* Second offer valued Metso at about 4.5 billion euros
* Metso said bid undervalued company
* Scotland's Weir keen to expand its mining business
* Bankers have said Weir itself could become takeover target
(Adds Weir CEO quote)
By Ron Bousso
LONDON, May 28 Scottish engineering firm Weir
Group abandoned efforts to acquire rival Metso
after the Finnish company rejected a second, improved
Metso said on Wednesday that the latest offer - which valued
it at around 4.5 billion euros ($6.13 billion), up by around 20
percent from an April bid - undervalued the firm as it has a
bright future as a stand-alone company.
Weir said Metso shareholders would have owned around 40
percent of the combined entity and the two firms would have made
at least 150 million pounds in annual cost savings as a joint
"The most disappointing thing was that the offer in itself
wasn't enough for anyone from Metso to engage with us," Weir
Chief Executive Keith Cochrane told Reuters.

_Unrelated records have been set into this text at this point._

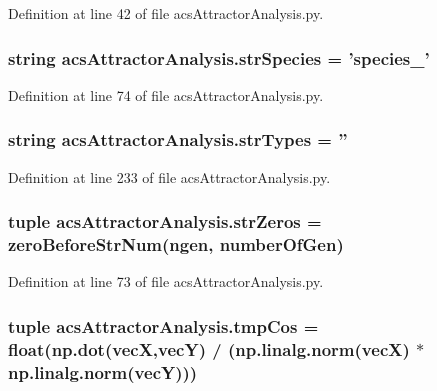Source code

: Definition at line 42 of file acs\-Attractor\-Analysis.\-py.

\hypertarget{a00096_aa76707ba3058ba96fc8e5aeafa461193}{
\subsubsection[{str\-Species}]{\setlength{\rightskip}{0pt plus 5cm}string acs\-Attractor\-Analysis.\-str\-Species = 'species\-\_\-'}}\label{a00096_aa76707ba3058ba96fc8e5aeafa461193}


Definition at line 74 of file acs\-Attractor\-Analysis.\-py.

\hypertarget{a00096_ae5f324ca114055fca79473eecd17bb80}{
\subsubsection[{str\-Types}]{\setlength{\rightskip}{0pt plus 5cm}string acs\-Attractor\-Analysis.\-str\-Types = ''}}\label{a00096_ae5f324ca114055fca79473eecd17bb80}


Definition at line 233 of file acs\-Attractor\-Analysis.\-py.

\hypertarget{a00096_a5708d1d44920d75a918ec1c988c02c57}{
\subsubsection[{str\-Zeros}]{\setlength{\rightskip}{0pt plus 5cm}tuple acs\-Attractor\-Analysis.\-str\-Zeros = {\bf zero\-Before\-Str\-Num}(ngen, {\bf number\-Of\-Gen})}}\label{a00096_a5708d1d44920d75a918ec1c988c02c57}


Definition at line 73 of file acs\-Attractor\-Analysis.\-py.

\hypertarget{a00096_a305669433b259c5ffcb797769e7c30df}{
\subsubsection[{tmp\-Cos}]{\setlength{\rightskip}{0pt plus 5cm}tuple acs\-Attractor\-Analysis.\-tmp\-Cos = float(np.\-dot({\bf vec\-X},{\bf vec\-Y}) / (np.\-linalg.\-norm({\bf vec\-X}) $\ast$ np.\-linalg.\-norm({\bf vec\-Y})))}}\label{a00096_a305669433b259c5ffcb797769e7c30df}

"I am sure they have good reasons for coming to that
conclusion. We will only do deals at the right price and
therefore we are moving on - and very much, from our
perspective, this deal is over," he said.
A deal would have helped Weir expand further into the heavy
mining equipment sector, in which Metso is a market leader.
The Scottish firm is keen to expand its mining business
after years of strong growth in its oil and gas division, which
has seen profits triple since 2009.
But Metso rejected the offer on Wednesday, saying it did not
benefit the firm.
"We believe that Metso has a real opportunity to create
significant value for all its shareholders by pursuing its own
course and that the proposal from Weir significantly undervalues
this opportunity and that a takeover by Weir at these conditions
would not be in our shareholders' best interests," said board
Chairman Mikael Lilius.
Weir sits in a crowded mid-sized industrial sector which
industry insiders say is ripe for consolidation in order to
provide a wider range, and a greater scale, of equipment and
services to cost-conscious clients.
Bankers have said a failure to merge with Metso could make
Weir, already frequently the subject of takeover speculation, a
target for big players such as General Electric or
Honeywell that are keen to access the Glaswegian
company's lucrative position in U.S. shale.
Shares in Weir group were trading 0.5 percent higher at 0915
GMT, while Metso shares were down 3.34 percent.
Weir's improved bid of 30.49 euros per share was made on May
20 and represented a 34 percent premium to Metso's share price
on May 26, the day before the bid was rejected.
The new proposal included a special dividend payment to all
shareholders of the combined group of 2.13 euros per share.
Weir's initial approach for Metso was for around 25.6 euros
($1 = 0.7345 Euros)
(Reporting by Sarah Young, Karolin Schaps and Ron Bousso in
London, and Jussi Rosendahl in Helsinki; Editing by Pravin Char)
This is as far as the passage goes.